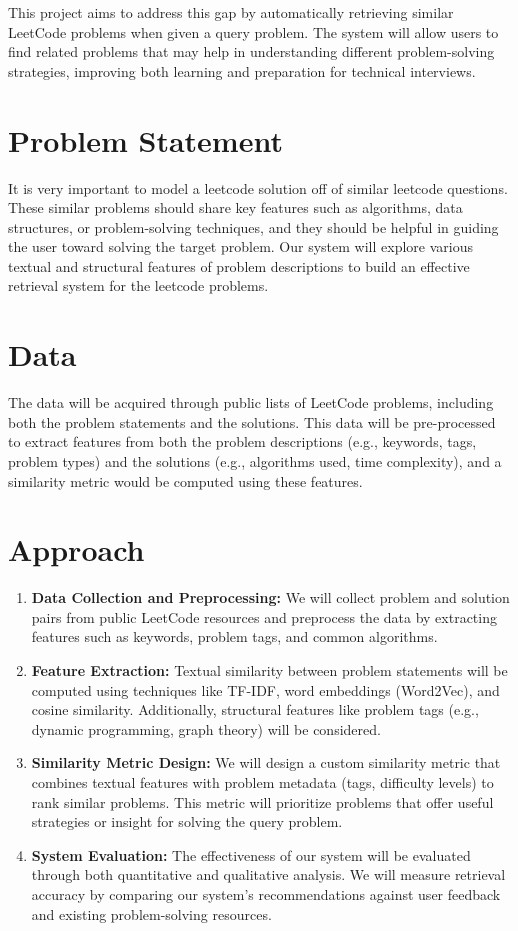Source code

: \documentclass[sigconf]{acmart}
\begin{document}
This project aims to address this gap by automatically retrieving similar LeetCode problems when given a query problem. The system will allow users to find related problems that may help in understanding different problem-solving strategies, improving both learning and preparation for technical interviews.

\section{Problem Statement}
It is very important to model a leetcode solution off of similar leetcode questions. These similar problems should share key features such as algorithms, data structures, or problem-solving techniques, and they should be helpful in guiding the user toward solving the target problem. Our system will explore various textual and structural features of problem descriptions to build an effective retrieval system for the leetcode problems.


\section{Data}

The data will be acquired through public lists of LeetCode problems, including both the problem statements and the solutions. This data will be pre-processed to extract features from both the problem descriptions (e.g., keywords, tags, problem types) and the solutions (e.g., algorithms used, time complexity), and a similarity metric would be computed using these features.



\section{Approach}
\begin{enumerate}
    \item \textbf{Data Collection and Preprocessing:} We will collect problem and solution pairs from public LeetCode resources and preprocess the data by extracting features such as keywords, problem tags, and common algorithms.
    \item \textbf{Feature Extraction:} Textual similarity between problem statements will be computed using techniques like TF-IDF, word embeddings (Word2Vec), and cosine similarity. Additionally, structural features like problem tags (e.g., dynamic programming, graph theory) will be considered.
    \item \textbf{Similarity Metric Design:} We will design a custom similarity metric that combines textual features with problem metadata (tags, difficulty levels) to rank similar problems. This metric will prioritize problems that offer useful strategies or insight for solving the query problem.
    \item \textbf{System Evaluation:} The effectiveness of our system will be evaluated through both quantitative and qualitative analysis. We will measure retrieval accuracy by comparing our system’s recommendations against user feedback and existing problem-solving resources.
\end{enumerate}
\end{document}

• [TASK OBJECTIVE]: Wherever the word "item" appears in a line of the data, copy that line.

• [RESULT OF THE EXERCISE]:
    \item \textbf{Data Collection and Preprocessing:} We will collect problem and solution pairs from public LeetCode resources and preprocess the data by extracting features such as keywords, problem tags, and common algorithms.
    \item \textbf{Feature Extraction:} Textual similarity between problem statements will be computed using techniques like TF-IDF, word embeddings (Word2Vec), and cosine similarity. Additionally, structural features like problem tags (e.g., dynamic programming, graph theory) will be considered.
    \item \textbf{Similarity Metric Design:} We will design a custom similarity metric that combines textual features with problem metadata (tags, difficulty levels) to rank similar problems. This metric will prioritize problems that offer useful strategies or insight for solving the query problem.
    \item \textbf{System Evaluation:} The effectiveness of our system will be evaluated through both quantitative and qualitative analysis. We will measure retrieval accuracy by comparing our system’s recommendations against user feedback and existing problem-solving resources.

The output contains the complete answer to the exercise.